The end state of liberalism: government by mass demonstrations

Jennifer Roback Morse had an epiphany while following the illegal alien protests in Los Angeles:

It was the audio that did it. Riding in the car, listening to a news report of the “student protests” against the immigration bills, I heard the sounds of crowds chanting, shouting, demanding. For a moment, I thought I was hearing student protesters in France. And that sound alarmed me, and activated me on immigration in a way no economic arguments could do.

I was hearing the sound of governance by street protests and mobs. Get used to it. If the Left has its way, that will be our governing method in the U.S….The issue is, how do we conduct our politics and settle our differences. If the Left has its way, street mobs will be coming to a city near you.

… This is my fear about immigration: the continual importation of people who will be clients of the welfare state and the Democratic party.

While Morse’s vision of a future America of leviathan government and immigrant mobs (what I call the anti-national mega-state) is chilling, she is still operating under the typical conservative illusion that if something bad is happening—in this case open borders—it must come from the left.
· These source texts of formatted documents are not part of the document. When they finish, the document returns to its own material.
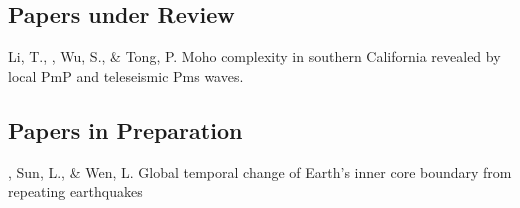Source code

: \subsection*{Papers under Review}
\begin{etaremune}
\item
    Li, T., \Yao, Wu, S., \& Tong, P.
    Moho complexity in southern California revealed by local PmP and teleseismic Pms waves.
\end{etaremune}

\subsection*{Papers in Preparation}
\begin{etaremune}
\item
    \Yao, Sun, L., \& Wen, L.
    Global temporal change of Earth's inner core boundary from repeating earthquakes
\end{etaremune}
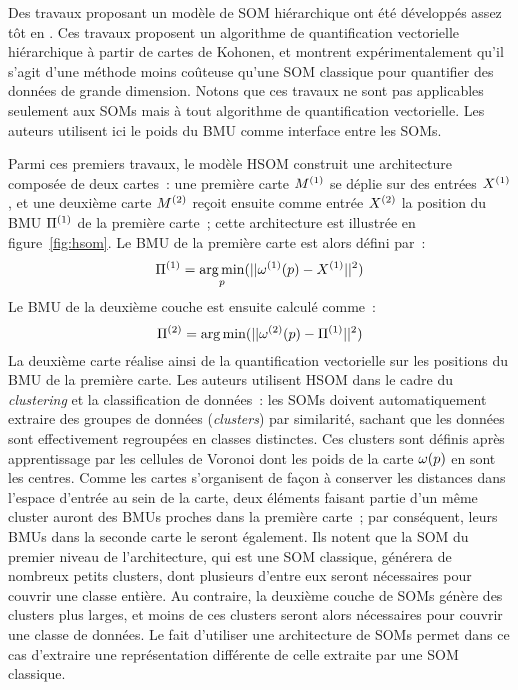\documentclass[../main]{subfiles}
\begin{document}
Des travaux proposant un modèle de SOM hiérarchique ont été développés assez tôt en \cite{luttrell_hierarchical_1989}. 
Ces travaux proposent un algorithme de quantification vectorielle hiérarchique à partir de cartes de Kohonen, et montrent expérimentalement qu'il s'agit d'une méthode moins coûteuse qu'une SOM classique pour quantifier des données de grande dimension. Notons que ces travaux ne sont pas applicables seulement aux SOMs mais à tout algorithme de quantification vectorielle. Les auteurs utilisent ici le poids du BMU comme interface entre les SOMs.

Parmi ces premiers travaux, le modèle HSOM \parencite{lampinen_clustering_1992} construit une architecture composée de deux cartes~: une première carte $M^{({1})}$ se déplie sur des entrées $X^{({1})}$, et une deuxième carte $M^{({2})}$ reçoit ensuite comme entrée $X^{({2})}$ la position du BMU $\Pi^{({1})}$ de la première carte~; cette architecture est illustrée en figure~\ref{fig:hsom}.
Le BMU de la première carte est alors défini par~:
$$ \Pi^{({1})} = \operatorname*{arg\,min}_p(||\omega^{({1})}(p) - X^{({1})} || ^2)$$
Le BMU de la deuxième couche est ensuite calculé comme~:
$$ \Pi^{({2})}= \operatorname*{arg\,min}(||\omega^{({2})}(p) - \Pi^{({1})} || ^2)$$
La deuxième carte réalise ainsi de la quantification vectorielle sur les positions du BMU de la première carte. Les auteurs utilisent HSOM dans le cadre du \emph{clustering} et la classification de données~: les SOMs doivent automatiquement extraire des groupes de données (\emph{clusters}) par similarité, sachant que les données sont effectivement regroupées en classes distinctes. Ces clusters sont définis après apprentissage par les cellules de Voronoi dont les poids de la carte $\omega(p)$ en sont les centres.
Comme les cartes s'organisent de façon à conserver les distances dans l'espace d'entrée au sein de la carte, deux éléments faisant partie d'un même cluster auront des BMUs proches dans la première carte~; par conséquent, leurs BMUs dans la seconde carte le seront également. 
Ils notent que la SOM du premier niveau de l'architecture, qui est une SOM classique, générera de nombreux petits clusters, dont plusieurs d'entre eux seront nécessaires pour couvrir une classe entière. Au contraire, la deuxième couche de SOMs génère des clusters plus larges, et moins de ces clusters seront alors nécessaires pour couvrir une classe de données.
Le fait d'utiliser une architecture de SOMs permet dans ce cas d'extraire une représentation différente de celle extraite par une SOM classique.
\end{document}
But how could she believe that, when she sees the likes of GW Bush, Sen. McCain, and many prominent neoconservatives pushing for the amnesty and the guest worker program? It is simply a mental box that most conservatives inhabit. If there is something bad, it must come from the left.

Stephen writes:

I think that your posting “The end state of liberalism: government by mass demonstration” exposes an important false assumption in our “democracy” discourse today.
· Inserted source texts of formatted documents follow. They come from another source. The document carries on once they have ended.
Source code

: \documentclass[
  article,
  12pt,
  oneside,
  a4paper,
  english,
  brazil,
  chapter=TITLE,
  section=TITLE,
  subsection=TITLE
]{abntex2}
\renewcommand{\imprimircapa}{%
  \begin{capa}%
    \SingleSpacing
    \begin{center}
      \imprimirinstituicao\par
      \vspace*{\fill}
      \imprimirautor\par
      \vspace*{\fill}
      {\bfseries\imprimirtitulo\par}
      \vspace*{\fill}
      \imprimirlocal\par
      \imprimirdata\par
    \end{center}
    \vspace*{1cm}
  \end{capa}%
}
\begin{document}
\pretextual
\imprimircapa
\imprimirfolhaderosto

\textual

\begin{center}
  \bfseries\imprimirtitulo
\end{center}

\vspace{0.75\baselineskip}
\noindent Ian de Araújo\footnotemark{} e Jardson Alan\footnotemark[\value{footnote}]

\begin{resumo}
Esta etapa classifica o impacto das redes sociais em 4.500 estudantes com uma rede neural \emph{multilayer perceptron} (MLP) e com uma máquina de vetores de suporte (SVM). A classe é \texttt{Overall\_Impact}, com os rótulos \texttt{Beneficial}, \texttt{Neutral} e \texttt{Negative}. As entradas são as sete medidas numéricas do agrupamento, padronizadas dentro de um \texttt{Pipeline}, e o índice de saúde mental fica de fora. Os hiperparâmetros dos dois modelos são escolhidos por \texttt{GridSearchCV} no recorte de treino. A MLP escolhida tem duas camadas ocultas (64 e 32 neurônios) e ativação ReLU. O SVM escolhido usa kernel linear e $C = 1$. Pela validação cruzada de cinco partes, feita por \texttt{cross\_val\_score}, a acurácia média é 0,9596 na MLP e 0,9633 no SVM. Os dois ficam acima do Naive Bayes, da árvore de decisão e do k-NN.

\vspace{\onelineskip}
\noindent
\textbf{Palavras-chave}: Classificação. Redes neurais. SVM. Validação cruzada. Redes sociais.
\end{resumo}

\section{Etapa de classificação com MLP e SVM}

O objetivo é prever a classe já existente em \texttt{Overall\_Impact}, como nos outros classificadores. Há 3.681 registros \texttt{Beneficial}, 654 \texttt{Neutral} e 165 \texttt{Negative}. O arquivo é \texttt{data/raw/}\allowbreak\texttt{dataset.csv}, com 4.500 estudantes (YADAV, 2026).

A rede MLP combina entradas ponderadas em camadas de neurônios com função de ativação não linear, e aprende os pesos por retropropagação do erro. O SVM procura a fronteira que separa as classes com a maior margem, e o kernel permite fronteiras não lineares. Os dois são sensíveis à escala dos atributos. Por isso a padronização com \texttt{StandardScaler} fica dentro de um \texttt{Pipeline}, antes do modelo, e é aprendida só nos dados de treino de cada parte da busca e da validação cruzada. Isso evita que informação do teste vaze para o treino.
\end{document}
Liberals celebrate theatrical demonstrations reflexively. The assumption is that it is always healthy for an interest group to express its demands in a public demonstration. This is encouraged on liberal college campuses, for example, where student demonstrators incur no penalty for occupying offices, skipping classes, and the like.
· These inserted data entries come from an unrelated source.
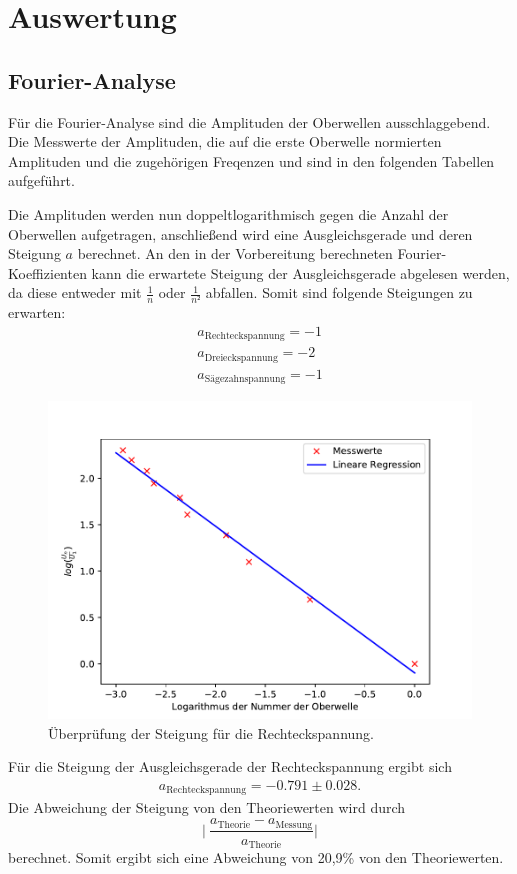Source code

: \section{Auswertung}
\label{sec:Auswertung}
\subsection{Fourier-Analyse}
Für die Fourier-Analyse sind die Amplituden der Oberwellen ausschlaggebend.
Die Messwerte der Amplituden, die auf die erste Oberwelle normierten Amplituden
und die zugehörigen Freqenzen und sind in den folgenden Tabellen aufgeführt.



Die Amplituden werden nun doppeltlogarithmisch gegen die Anzahl der Oberwellen
aufgetragen, anschließend wird eine Ausgleichsgerade und deren Steigung $a$ berechnet.
An den in der Vorbereitung berechneten Fourier-Koeffizienten %
kann die erwartete Steigung der Ausgleichsgerade abgelesen werden, da diese
entweder mit $\frac{1}{n}$ oder $\frac{1}{n²}$ abfallen.
Somit sind folgende Steigungen zu erwarten: \\

\begin{align*}
  a_{\text{Rechteckspannung}} = -1 \\
  a_{\text{Dreieckspannung}} = -2  \\
  a_{\text{Sägezahnspannung}} = -1
\end{align*}

\begin{figure}[H]
  \centering
  \includegraphics{plot1.pdf}
  \caption{Überprüfung der Steigung für die Rechteckspannung.}
  \label{fig:plot1}
\end{figure}
Für die Steigung der Ausgleichsgerade der Rechteckspannung ergibt sich
\begin{align*}
 a_{\text{Rechteckspannung}}= -0.791 \pm 0.028.
\end{align*}
Die Abweichung der Steigung von den Theoriewerten wird durch
\begin{equation}
  \lvert \: \frac{a_{\text{Theorie}}-a_{\text{Messung}}}{a_{\text{Theorie}}} \rvert
  \label{eqn:abw}
\end{equation}
berechnet.
Somit ergibt sich eine Abweichung von 20,9\% von den Theoriewerten.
The more uncivil or threatening (or frivolous or offensive) the demonstration becomes, the more it is celebrated as “free speech.” Bush and Rice, at home or abroad, are greeted by malicious demonstrations, and the only response they can make is “I think it’s wonderful that people are expressing their opinions. I disagree with them, but I respect their point of view.” Never mind that some of the demonstrators would happily behead them if they had the chance!

This is the flip side of “The Death of Debate” (March 16). Deciding issues through rational debate based on objective truth is replaced by “respect all voices, but respect the louder voice more.”

It seems to me that public demonstrations are not much of a part of traditional Anglo-American civil discourse (political rallies, yes, parades, yes, but not left-wing-style demonstrations). I personally am loath to think of marching even for a cause I believe in, though I wonder if traditionalists wouldn’t be better off asserting themselves more.